[Stored data entries]
--*--

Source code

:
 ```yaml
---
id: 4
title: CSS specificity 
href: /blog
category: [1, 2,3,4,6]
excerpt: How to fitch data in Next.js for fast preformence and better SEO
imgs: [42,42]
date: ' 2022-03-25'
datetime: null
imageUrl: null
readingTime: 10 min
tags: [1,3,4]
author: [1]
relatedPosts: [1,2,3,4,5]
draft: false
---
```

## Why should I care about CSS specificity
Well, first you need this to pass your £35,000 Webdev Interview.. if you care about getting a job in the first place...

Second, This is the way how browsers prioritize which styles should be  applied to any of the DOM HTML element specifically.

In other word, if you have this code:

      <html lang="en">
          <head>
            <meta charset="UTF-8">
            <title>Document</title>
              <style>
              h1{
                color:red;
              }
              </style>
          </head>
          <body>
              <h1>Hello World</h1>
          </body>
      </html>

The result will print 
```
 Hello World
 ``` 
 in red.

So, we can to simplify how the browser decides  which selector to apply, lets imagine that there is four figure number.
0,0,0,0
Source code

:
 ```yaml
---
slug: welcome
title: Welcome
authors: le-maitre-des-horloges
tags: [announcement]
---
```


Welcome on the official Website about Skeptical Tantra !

--*--

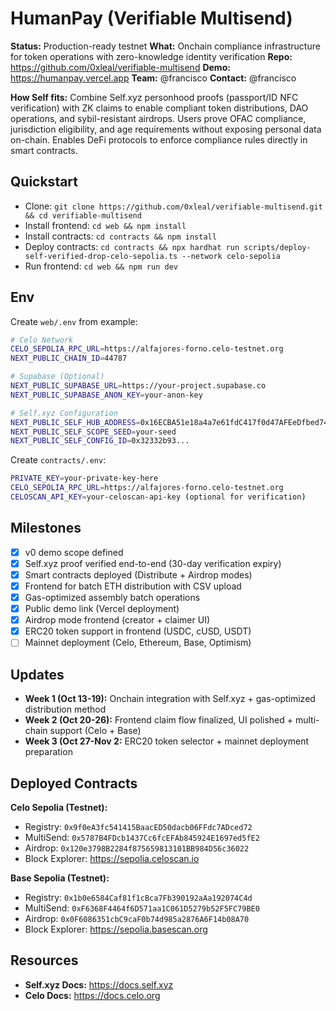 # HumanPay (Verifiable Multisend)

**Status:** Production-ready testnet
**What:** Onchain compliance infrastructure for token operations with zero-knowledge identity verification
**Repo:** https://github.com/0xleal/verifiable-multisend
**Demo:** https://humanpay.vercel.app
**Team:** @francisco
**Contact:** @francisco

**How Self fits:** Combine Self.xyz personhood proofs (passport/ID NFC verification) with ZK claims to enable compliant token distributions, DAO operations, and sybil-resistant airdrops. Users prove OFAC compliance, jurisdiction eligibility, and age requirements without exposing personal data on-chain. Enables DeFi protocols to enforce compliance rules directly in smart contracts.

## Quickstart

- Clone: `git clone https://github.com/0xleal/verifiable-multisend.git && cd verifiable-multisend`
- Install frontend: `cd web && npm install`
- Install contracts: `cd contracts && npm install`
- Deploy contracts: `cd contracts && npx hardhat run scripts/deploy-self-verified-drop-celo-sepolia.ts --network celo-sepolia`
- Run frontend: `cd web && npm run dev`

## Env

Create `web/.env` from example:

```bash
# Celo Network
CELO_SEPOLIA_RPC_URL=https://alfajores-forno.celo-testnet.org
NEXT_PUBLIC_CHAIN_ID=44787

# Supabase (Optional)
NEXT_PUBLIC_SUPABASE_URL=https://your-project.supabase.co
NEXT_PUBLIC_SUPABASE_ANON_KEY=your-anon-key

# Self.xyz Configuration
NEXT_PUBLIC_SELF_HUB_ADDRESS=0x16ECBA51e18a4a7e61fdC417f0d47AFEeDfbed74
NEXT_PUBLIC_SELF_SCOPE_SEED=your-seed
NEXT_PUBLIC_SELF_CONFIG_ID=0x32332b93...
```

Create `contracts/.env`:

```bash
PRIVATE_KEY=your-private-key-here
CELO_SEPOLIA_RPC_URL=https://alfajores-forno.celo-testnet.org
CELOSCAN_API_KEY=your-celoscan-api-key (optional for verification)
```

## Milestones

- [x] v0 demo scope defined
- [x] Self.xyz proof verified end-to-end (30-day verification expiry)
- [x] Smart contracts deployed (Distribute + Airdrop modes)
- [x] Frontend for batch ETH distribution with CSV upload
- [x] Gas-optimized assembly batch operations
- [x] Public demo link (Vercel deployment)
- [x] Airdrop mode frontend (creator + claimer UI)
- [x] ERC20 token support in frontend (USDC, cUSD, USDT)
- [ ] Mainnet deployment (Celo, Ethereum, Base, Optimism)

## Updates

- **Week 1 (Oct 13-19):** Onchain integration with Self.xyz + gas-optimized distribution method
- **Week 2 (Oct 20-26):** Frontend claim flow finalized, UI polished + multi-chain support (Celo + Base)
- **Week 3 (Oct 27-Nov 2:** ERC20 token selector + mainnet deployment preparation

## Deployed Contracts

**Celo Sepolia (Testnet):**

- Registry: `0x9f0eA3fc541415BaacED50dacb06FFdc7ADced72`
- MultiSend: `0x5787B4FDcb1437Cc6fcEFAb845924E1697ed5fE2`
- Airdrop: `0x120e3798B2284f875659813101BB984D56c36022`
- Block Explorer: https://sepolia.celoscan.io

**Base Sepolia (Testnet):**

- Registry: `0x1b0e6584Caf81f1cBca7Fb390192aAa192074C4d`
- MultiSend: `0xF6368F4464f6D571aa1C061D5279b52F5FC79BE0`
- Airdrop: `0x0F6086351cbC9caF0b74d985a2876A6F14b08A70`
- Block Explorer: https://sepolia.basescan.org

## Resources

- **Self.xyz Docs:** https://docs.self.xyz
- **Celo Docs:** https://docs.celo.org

--*--

Go through the records above and copy each line where "which" is found.

Second, This is the way how browsers prioritize which styles should be  applied to any of the DOM HTML element specifically.
So, we can to simplify how the browser decides  which selector to apply, lets imagine that there is four figure number.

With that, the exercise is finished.